We at the Korpi group have focused on long-term effects of GABAA receptor modulating drugs on the dopamine neurons of the ventral tegmental area, or VTA, and on other drugs that might counteract the effects of the drugs of abuse.
We have found that single ex vivo exposures to addictive, dependence-causing, synaptically active benzodiazepines, diazepam and zolpidem, and to two non-benzodiazepine, extrasynaptically active gaboxadol and ganaxolone, induce glutamate receptor neuroadaptation in mouse VTA dopamine neurons. This process involves cellular plasticity and represents long-lasting neuroadaptation of the glutamatergic system in the VTA, and at the systems level, the mechanism being disinhibition of DA neurons.

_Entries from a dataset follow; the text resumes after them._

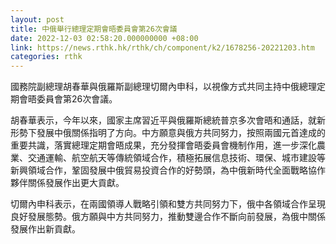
 ```yaml
---
layout: post
title: 中俄舉行總理定期會晤委員會第26次會議
date: 2022-12-03 02:58:20.000000000 +08:00
link: https://news.rthk.hk/rthk/ch/component/k2/1678256-20221203.htm
categories: rthk
---
```


國務院副總理胡春華與俄羅斯副總理切爾內申科，以視像方式共同主持中俄總理定期會晤委員會第26次會議。 

胡春華表示，今年以來，國家主席習近平與俄羅斯總統普京多次會晤和通話，就新形勢下發展中俄關係指明了方向。中方願意與俄方共同努力，按照兩國元首達成的重要共識，落實總理定期會晤成果，充分發揮會晤委員會機制作用，進一步深化農業、交通運輸、航空航天等傳統領域合作，積極拓展信息技術、環保、城市建設等新興領域合作，鞏固發展中俄貿易投資合作的好勢頭，為中俄新時代全面戰略協作夥伴關係發展作出更大貢獻。 

切爾內申科表示，在兩國領導人戰略引領和雙方共同努力下，俄中各領域合作呈現良好發展態勢。俄方願與中方共同努力，推動雙邊合作不斷向前發展，為俄中關係發展作出新貢獻。
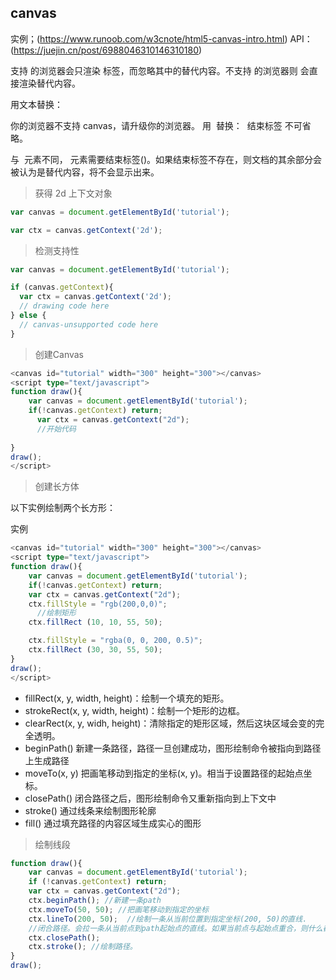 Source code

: <!--
 * @Descripttion:
 * @version:
 * @Author: congsir
 * @Date: 2022-07-19 15:53:43
 * @LastEditors: Please set LastEditors
 * @LastEditTime: 2022-07-19 16:52:15
-->
## canvas

实例；(https://www.runoob.com/w3cnote/html5-canvas-intro.html)
API：(https://juejin.cn/post/6988046310146310180)

​支持 <canvas> 的浏览器会只渲染 <canvas> 标签，而忽略其中的替代内容。不支持 <canvas> 的浏览器则 会直接渲染替代内容。

用文本替换：

<canvas>
    你的浏览器不支持 canvas，请升级你的浏览器。
</canvas>
用 <img> 替换：

<canvas>
    <img src="./美女.jpg" alt=""> 
</canvas>
结束标签 </canvas> 不可省略。

与 <img> 元素不同，<canvas> 元素需要结束标签(</canvas>)。如果结束标签不存在，则文档的其余部分会被认为是替代内容，将不会显示出来。

> 获得 2d 上下文对象


```js
var canvas = document.getElementById('tutorial');

var ctx = canvas.getContext('2d');
```

> 检测支持性


```ts
var canvas = document.getElementById('tutorial');

if (canvas.getContext){
  var ctx = canvas.getContext('2d');
  // drawing code here
} else {
  // canvas-unsupported code here
}
```

> 创建Canvas

```ts
<canvas id="tutorial" width="300" height="300"></canvas>
<script type="text/javascript">
function draw(){
    var canvas = document.getElementById('tutorial');
    if(!canvas.getContext) return;
      var ctx = canvas.getContext("2d");
      //开始代码
    
}
draw();
</script>
```

> 创建长方体

以下实例绘制两个长方形：

实例
```ts
<canvas id="tutorial" width="300" height="300"></canvas>
<script type="text/javascript">
function draw(){
    var canvas = document.getElementById('tutorial');
    if(!canvas.getContext) return;
    var ctx = canvas.getContext("2d");
    ctx.fillStyle = "rgb(200,0,0)";
      //绘制矩形
    ctx.fillRect (10, 10, 55, 50);

    ctx.fillStyle = "rgba(0, 0, 200, 0.5)";
    ctx.fillRect (30, 30, 55, 50);
}
draw();
</script>
```

+ fillRect(x, y, width, height)：绘制一个填充的矩形。
+ strokeRect(x, y, width, height)：绘制一个矩形的边框。
+ clearRect(x, y, widh, height)：清除指定的矩形区域，然后这块区域会变的完全透明。
+ beginPath() 新建一条路径，路径一旦创建成功，图形绘制命令被指向到路径上生成路径
+ moveTo(x, y) 把画笔移动到指定的坐标(x, y)。相当于设置路径的起始点坐标。
+ closePath() 闭合路径之后，图形绘制命令又重新指向到上下文中
+ stroke() 通过线条来绘制图形轮廓
+ fill() 通过填充路径的内容区域生成实心的图形

> 绘制线段
```ts
function draw(){
    var canvas = document.getElementById('tutorial');
    if (!canvas.getContext) return;
    var ctx = canvas.getContext("2d");
    ctx.beginPath(); //新建一条path
    ctx.moveTo(50, 50); //把画笔移动到指定的坐标
    ctx.lineTo(200, 50);  //绘制一条从当前位置到指定坐标(200, 50)的直线.
    //闭合路径。会拉一条从当前点到path起始点的直线。如果当前点与起始点重合，则什么都不做
    ctx.closePath();
    ctx.stroke(); //绘制路径。
}
draw();
``` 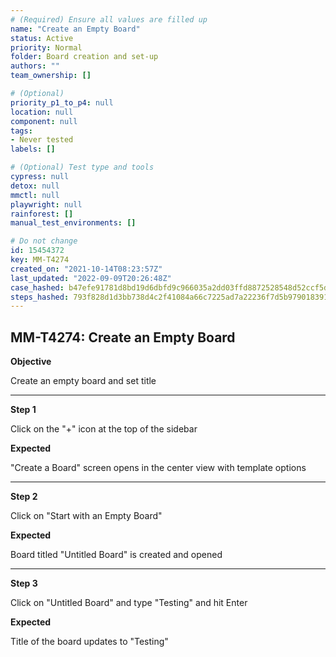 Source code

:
 ```yaml
---
# (Required) Ensure all values are filled up
name: "Create an Empty Board"
status: Active
priority: Normal
folder: Board creation and set-up
authors: ""
team_ownership: []

# (Optional)
priority_p1_to_p4: null
location: null
component: null
tags: 
- Never tested
labels: []

# (Optional) Test type and tools
cypress: null
detox: null
mmctl: null
playwright: null
rainforest: []
manual_test_environments: []

# Do not change
id: 15454372
key: MM-T4274
created_on: "2021-10-14T08:23:57Z"
last_updated: "2022-09-09T20:26:48Z"
case_hashed: b47efe91781d8bd19d6dbfd9c966035a2dd03ffd8872528548d52ccf5d40327a00af04dbc5d97654c73a3b1a95e3cd46
steps_hashed: 793f828d1d3bb738d4c2f41084a66c7225ad7a22236f7d5b979018391946cd20961a437fd4e2dc4884ac440b1c6b7632
---
```


<!-- (Auto-generated) Based on frontmatter's "key" and "name" -->

## MM-T4274: Create an Empty Board

**Objective**

Create an empty board and set title

---

**Step 1**

Click on the "+" icon at the top of the sidebar

**Expected**

"Create a Board" screen opens in the center view with template options

---

**Step 2**

Click on "Start with an Empty Board"

**Expected**

Board titled "Untitled Board" is created and opened

---

**Step 3**

Click on "Untitled Board" and type "Testing" and hit Enter

**Expected**

Title of the board updates to "Testing"
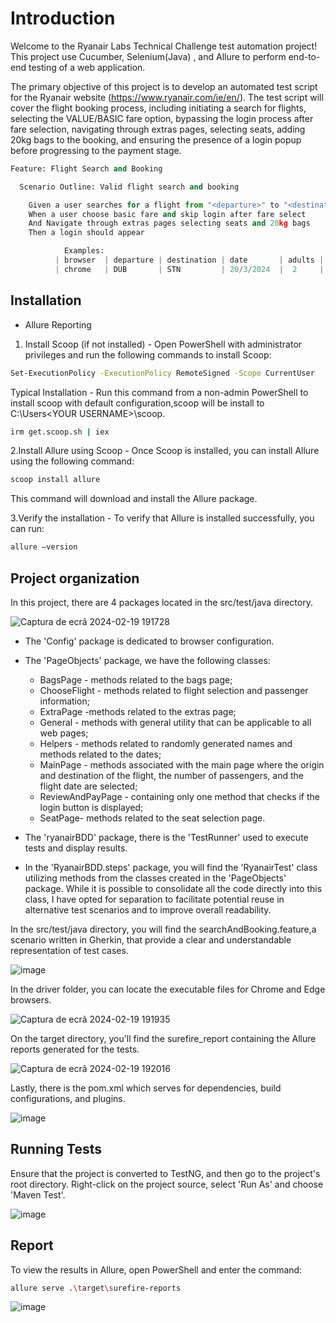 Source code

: # Introduction

Welcome to the Ryanair Labs Technical Challenge test automation project! This project use Cucumber, Selenium(Java) , and Allure to perform end-to-end testing of a web application. 

The primary objective of this project is to develop an automated test script for the Ryanair website (https://www.ryanair.com/ie/en/). The test script will cover the flight booking process, including initiating a search for flights, selecting the VALUE/BASIC fare option, bypassing the login process after fare selection, navigating through extras pages, selecting seats, adding 20kg bags to the booking, and ensuring the presence of a login popup before progressing to the payment stage. 

```python
Feature: Flight Search and Booking

  Scenario Outline: Valid flight search and booking

    Given a user searches for a flight from "<departure>" to "<destination>" on <date> for <adults> adults and <children> children using "<browser>"
    When a user choose basic fare and skip login after fare select
    And Navigate through extras pages selecting seats and 20kg bags
    Then a login should appear

	    	Examples: 
	      | browser  | departure | destination | date       | adults | children |
	      | chrome   | DUB       | STN         | 20/3/2024  |  2     |  1       |

```

## Installation

 - Allure Reporting

1. Install Scoop (if not installed) - Open PowerShell with administrator privileges and run the following commands to install Scoop:

```bash
Set-ExecutionPolicy -ExecutionPolicy RemoteSigned -Scope CurrentUser
```

   Typical Installation - Run this command from a non-admin PowerShell to install scoop with default configuration,scoop will be install to C:\Users\<YOUR USERNAME>\scoop.

```bash
irm get.scoop.sh | iex 
```
2.Install Allure using Scoop - Once Scoop is installed, you can install Allure using the following command:

```bash
scoop install allure
```
This command will download and install the Allure package.

3.Verify the installation - To verify that Allure is installed successfully, you can run:
```bash
allure –version
```

## Project organization

In this project, there are 4 packages located in the src/test/java directory. 

![Captura de ecrã 2024-02-19 191728](https://github.com/RyanairLabs/qa-web-challenge-slidon95/assets/132678833/dcaa77b4-b04e-41f8-9194-5e9d7e666e28)


- The 'Config' package is dedicated to browser configuration. 

- The 'PageObjects' package, we have the following classes: 

     - BagsPage - methods related to the bags page; 
     - ChooseFlight - methods related to flight selection and passenger information;
     -  ExtraPage -methods related to the extras page;
     -  General - methods with general utility that can be applicable to all web pages;
     - Helpers - methods related to randomly generated names and methods related to the dates;
     -  MainPage - methods associated with the main page where the origin and destination of the flight, the number of passengers, and the flight date are selected;
     - ReviewAndPayPage - containing only one method that checks if the login button is displayed;
     - SeatPage- methods related to the seat selection page. 

- The 'ryanairBDD' package, there is the 'TestRunner' used to execute tests and display results.

- In the 'RyanairBDD.steps' package, you will find the 'RyanairTest' class utilizing methods from the classes created in the 'PageObjects' package. While it is possible to consolidate all the code directly into this class, I have opted for separation to facilitate potential reuse in alternative test scenarios and to improve overall readability.

In the src/test/java directory, you will find the searchAndBooking.feature,a scenario written in Gherkin, that provide a clear and understandable representation of test cases.

![image](https://github.com/RyanairLabs/qa-web-challenge-slidon95/assets/132678833/ff75ddbe-1d6b-4a0c-8de6-f0d069fb087f)

In the driver folder, you can locate the executable files for Chrome and Edge browsers.

![Captura de ecrã 2024-02-19 191935](https://github.com/RyanairLabs/qa-web-challenge-slidon95/assets/132678833/2a3a61b0-fed1-4601-9eae-ea282f11f805)

On the target directory, you'll find the surefire_report containing the Allure reports generated for the tests.

![Captura de ecrã 2024-02-19 192016](https://github.com/RyanairLabs/qa-web-challenge-slidon95/assets/132678833/94c810eb-fef2-4530-98f0-e9a69564a3fa)

Lastly, there is the pom.xml which serves for dependencies, build configurations, and plugins.

![image](https://github.com/RyanairLabs/qa-web-challenge-slidon95/assets/132678833/f9d2a952-84aa-465d-aaa6-c91902529979)

## Running Tests

Ensure that the project is converted to TestNG, and then go to the project's root directory. Right-click on the project source, select 'Run As' and choose 'Maven Test'.

![image](https://github.com/RyanairLabs/qa-web-challenge-slidon95/assets/132678833/8bfae436-cbb4-4012-a0d9-cc5323fda172)


## Report

To view the results in Allure, open PowerShell and enter the command:

```bash
allure serve .\target\surefire-reports
```
![image](https://github.com/RyanairLabs/qa-web-challenge-slidon95/assets/132678833/1e110ee4-d450-4b99-b97b-59d7b6945b9a)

Interestingly, these latter drugs do not show rewarding properties in mice or baboons, but induce conditioned place aversion in mice. This result fits with a dichotomous functional/structural organization of VTA dopamine neuron populations in monkeys and mice.
We have recently reviewed the regulation and neuroplasticity of midbrain neurons as the critical part of reward/aversion circuitry for a number of drugs of abuse, and found that the idea of diverse populations of VTA dopamine and GABA neurons is still waiting for more detailed neurobiological and behavioural assessment and verification.
We have also found interesting anti-addictive effects of pregabalin (a presynaptic Ca2+ channel downregulator) and rac-BHFF (a GABAB receptor positive allosteric modulator) on VTA neuroplasticity and behaviours induced by drugs of abuse.
- To establish the cellular heterogeneity and circuitry in the mouse midbrain, with the focus on the ventral tegmental area.
- To link the VTA cellular subtypes to rewarding, emotional and/or cognitive behaviours.